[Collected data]

###

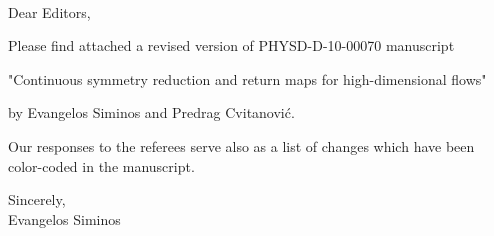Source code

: \documentclass[12pt]{letter}
\begin{document}
\begin{letter}{
\\

}


\opening{Dear Editors,}

Please find attached a revised version of PHYSD-D-10-00070 manuscript

"Continuous symmetry reduction and return maps for high-dimensional flows"

by Evangelos Siminos and Predrag Cvitanovi\'c.

Our responses to the referees serve also as a list of changes which have
been color-coded in the manuscript.

\closing{Sincerely,\\ Evangelos Siminos}


\end{letter}
\end{document}

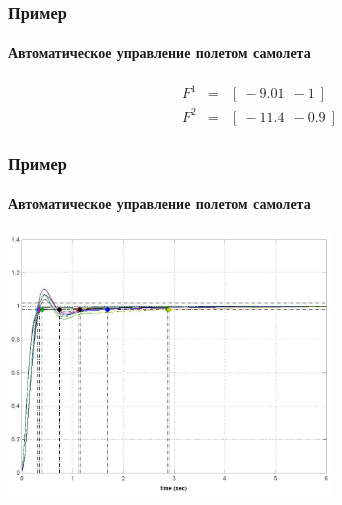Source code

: \documentclass[ignorenonframetext,hyperref={pdftex,unicode},compress,handout]{beamer}
\newcommand{\br}{\vspace{12pt}}
\begin{document}
\begin{frame}
    \frametitle{Пример}
    \framesubtitle{Автоматическое управление полетом самолета}
    \begin{eqnarray*}
        F^1&=&\left[~-9.01~~-1~\right] \\
        F^2&=&\left[~-11.4~~-0.9~\right]
    \end{eqnarray*}
\end{frame}





\begin{frame}
    \frametitle{Пример}
    \framesubtitle{Автоматическое управление полетом самолета}
    \br
    \begin{center}
    \includegraphics[height=7cm]{shot.jpg}
    \end{center}
\end{frame}
\end{document}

###

TASK TO CARRY OUT: A faithful copy of all the data above is required, printed exactly and with no pictures.

EXERCISE RESULT:
Source code

: \documentclass[12pt]{letter}
\begin{document}
\begin{letter}{
\\

}


\opening{Dear Editors,}

Please find attached a revised version of PHYSD-D-10-00070 manuscript

"Continuous symmetry reduction and return maps for high-dimensional flows"

by Evangelos Siminos and Predrag Cvitanovi\'c.

Our responses to the referees serve also as a list of changes which have
been color-coded in the manuscript.

\closing{Sincerely,\\ Evangelos Siminos}


\end{letter}
\end{document}

Source code

: \documentclass[ignorenonframetext,hyperref={pdftex,unicode},compress,handout]{beamer}
\newcommand{\br}{\vspace{12pt}}
\begin{document}
\begin{frame}
    \frametitle{Пример}
    \framesubtitle{Автоматическое управление полетом самолета}
    \begin{eqnarray*}
        F^1&=&\left[~-9.01~~-1~\right] \\
        F^2&=&\left[~-11.4~~-0.9~\right]
    \end{eqnarray*}
\end{frame}





\begin{frame}
    \frametitle{Пример}
    \framesubtitle{Автоматическое управление полетом самолета}
    \br
    \begin{center}
    \includegraphics[height=7cm]{shot.jpg}
    \end{center}
\end{frame}
\end{document}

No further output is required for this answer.